How many lines of the records below contain the word "from"? Answer with the number alone.
EXTRACTED MATERIAL Start Marker
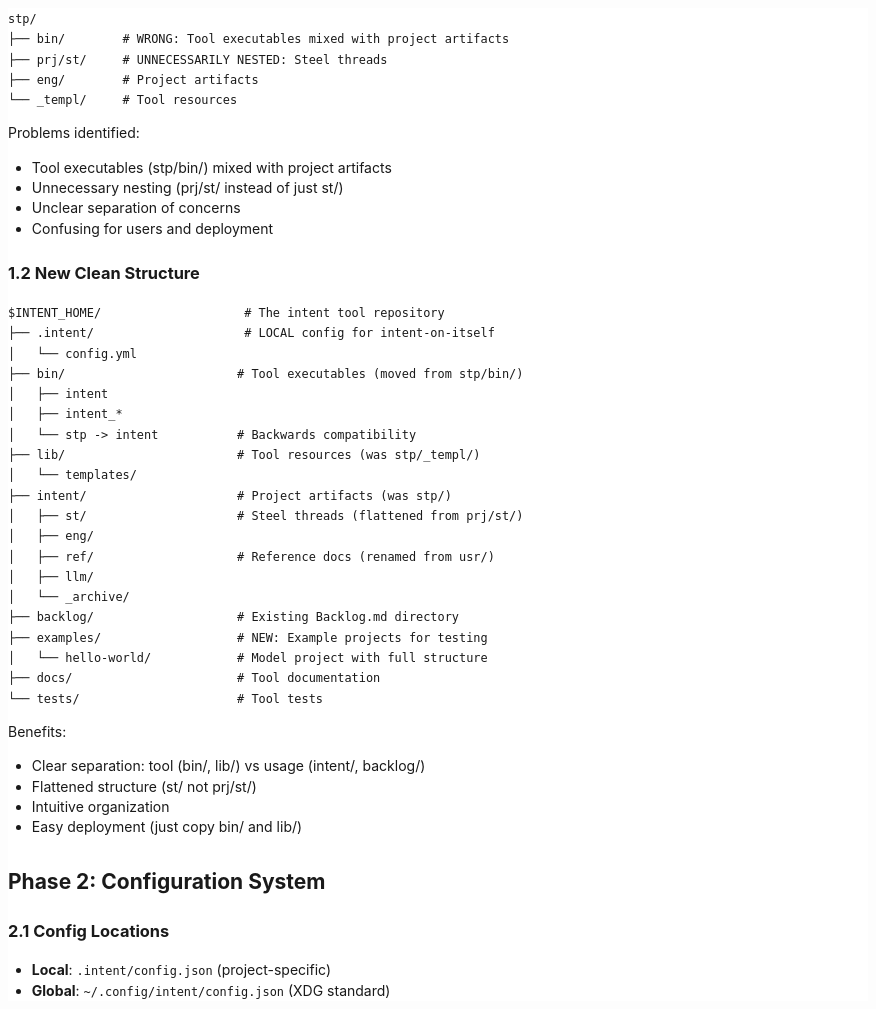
```
stp/
├── bin/        # WRONG: Tool executables mixed with project artifacts
├── prj/st/     # UNNECESSARILY NESTED: Steel threads
├── eng/        # Project artifacts
└── _templ/     # Tool resources
```

Problems identified:

- Tool executables (stp/bin/) mixed with project artifacts
- Unnecessary nesting (prj/st/ instead of just st/)
- Unclear separation of concerns
- Confusing for users and deployment

### 1.2 New Clean Structure

```
$INTENT_HOME/                    # The intent tool repository
├── .intent/                     # LOCAL config for intent-on-itself
│   └── config.yml
├── bin/                        # Tool executables (moved from stp/bin/)
│   ├── intent
│   ├── intent_*
│   └── stp -> intent           # Backwards compatibility
├── lib/                        # Tool resources (was stp/_templ/)
│   └── templates/
├── intent/                     # Project artifacts (was stp/)
│   ├── st/                     # Steel threads (flattened from prj/st/)
│   ├── eng/
│   ├── ref/                    # Reference docs (renamed from usr/)
│   ├── llm/
│   └── _archive/
├── backlog/                    # Existing Backlog.md directory
├── examples/                   # NEW: Example projects for testing
│   └── hello-world/            # Model project with full structure
├── docs/                       # Tool documentation
└── tests/                      # Tool tests
```

Benefits:

- Clear separation: tool (bin/, lib/) vs usage (intent/, backlog/)
- Flattened structure (st/ not prj/st/)
- Intuitive organization
- Easy deployment (just copy bin/ and lib/)

## Phase 2: Configuration System

### 2.1 Config Locations

- **Local**: `.intent/config.json` (project-specific)
- **Global**: `~/.config/intent/config.json` (XDG standard)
EXTRACTED MATERIAL End Marker
**YOUR RESPONSE**
3